As an incentive for states to sign on to its proposal, the commission has recommended the creation of a safety net—a compensation fund with a corpus of Rs30,000 crore to be generated in five years by the Centre.
Any state, which suffers a revenue loss on account of implementation of the “flawless” GST will be fully compensated; and at the end of five years any surplus will be distributed on the basis of the same tax sharing formula prescribed by TFC.
The recommendations come on the eve of a meeting of state finance ministers to finalize rates for GST. Last weekend, West Bengal finance minister Asim Dasgupta said the states would finalize the rates in 15 days.
“This (TFC’s proposal) can serve as a benchmark for negotiations,” Srivastava said.
Also See Key features of a diluted version of “Flawless GST” (Graphics)
It is to be seen whether the state governments will be influenced sufficiently to give up their demand for a dual GST, where states have suggested three rates for goods and also recommended leaving some goods out of the tax net altogether.
The finance commission is a constitutional body and recommends distribution of tax revenues between the Union and the state governments as well as among the states.
TFC is chaired by Vijay Kelkar and is due to submit its recommendations on sharing of tax revenues by 31 December. One of its terms of reference was to study the impact of GST on the country’s growth and international trade.
GST, which was supposed to be operational from 1 April, is to replace the myriad set of Centre, state and local-level levies with one single rate for both goods as well as services. The transition to GST will entail an amendment to the Constitution that will empower state governments, but also at the same time take away their present powers to tax since it will now be subsumed into one national rate. The uniformity of the rate across the country would economically unify the country.
Key elements of the proposal, which TFC referred to as the “flawless” model, are that GST should be based on “consumption” and hence not distinguish between raw materials and capital goods in permitting input tax credit; extend to all goods and services; restrict exemption only to services such as those provided by Central, state and local governments, and education and health services provided by non-governmental organizations. It has also proposed subsuming of most taxes including taxes on vehicles and taxes/duties on electricity.
In a potential game changer, TFC has also recommended integrating the real estate sector into the GST framework. This is to be achieved by subsuming the stamp duty on immovable properties levied by the states to facilitate input credit and eliminate a cascading impact. It would also be extended to all new commercial and residential properties and to transactions of immovable properties in the secondary market.
To discourage consumption of the so-called “sin goods”, TFC has recommended an excise levy over and above the GST on items such as alcohol, emission fuels and tobacco products.

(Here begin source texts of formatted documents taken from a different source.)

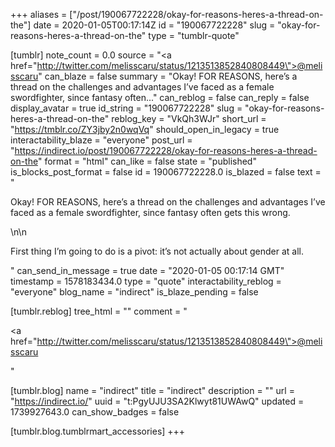 +++
aliases = ["/post/190067722228/okay-for-reasons-heres-a-thread-on-the"]
date = 2020-01-05T00:17:14Z
id = "190067722228"
slug = "okay-for-reasons-heres-a-thread-on-the"
type = "tumblr-quote"

[tumblr]
note_count = 0.0
source = "<a href=\"http://twitter.com/melisscaru/status/1213513852840808449\">@melisscaru</a>"
can_blaze = false
summary = "Okay! FOR REASONS, here’s a thread on the challenges and advantages I’ve faced as a female swordfighter, since fantasy often..."
can_reblog = false
can_reply = false
display_avatar = true
id_string = "190067722228"
slug = "okay-for-reasons-heres-a-thread-on-the"
reblog_key = "VkQh3WJr"
short_url = "https://tmblr.co/ZY3jby2n0wqVq"
should_open_in_legacy = true
interactability_blaze = "everyone"
post_url = "https://indirect.io/post/190067722228/okay-for-reasons-heres-a-thread-on-the"
format = "html"
can_like = false
state = "published"
is_blocks_post_format = false
id = 190067722228.0
is_blazed = false
text = "<p>Okay! FOR REASONS, here&rsquo;s a thread on the challenges and advantages I&rsquo;ve faced as a female swordfighter, since fantasy often gets this wrong.</p>\n\n<p>First thing I&rsquo;m going to do is a pivot: it&rsquo;s not actually about gender at all.</p>"
can_send_in_message = true
date = "2020-01-05 00:17:14 GMT"
timestamp = 1578183434.0
type = "quote"
interactability_reblog = "everyone"
blog_name = "indirect"
is_blaze_pending = false

[tumblr.reblog]
tree_html = ""
comment = "<p><a href=\"http://twitter.com/melisscaru/status/1213513852840808449\">@melisscaru</a></p>"

[tumblr.blog]
name = "indirect"
title = "indirect"
description = ""
url = "https://indirect.io/"
uuid = "t:PgyUJU3SA2Klwyt81UWAwQ"
updated = 1739927643.0
can_show_badges = false

[tumblr.blog.tumblrmart_accessories]
+++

No input credit would be permitted on the additional excise.
“Many countries are moving to a system where higher rates can be charged on polluting inputs and outputs, where manufacturers are not given input credit,” Srivastava said.
This principle brings about fairness in a destination-based tax such as GST where goods might be consumed far from the manufacturing centres which bear the brunt of the pollution, he said.
The introduction of GST is billed as the single biggest tax reform initiative—a culmination of the incremental tax reforms that commenced with the publication of the Long-Term Fiscal Policy in 1985. The move to a value-added tax, both at the Centre and state level, was a key incremental step.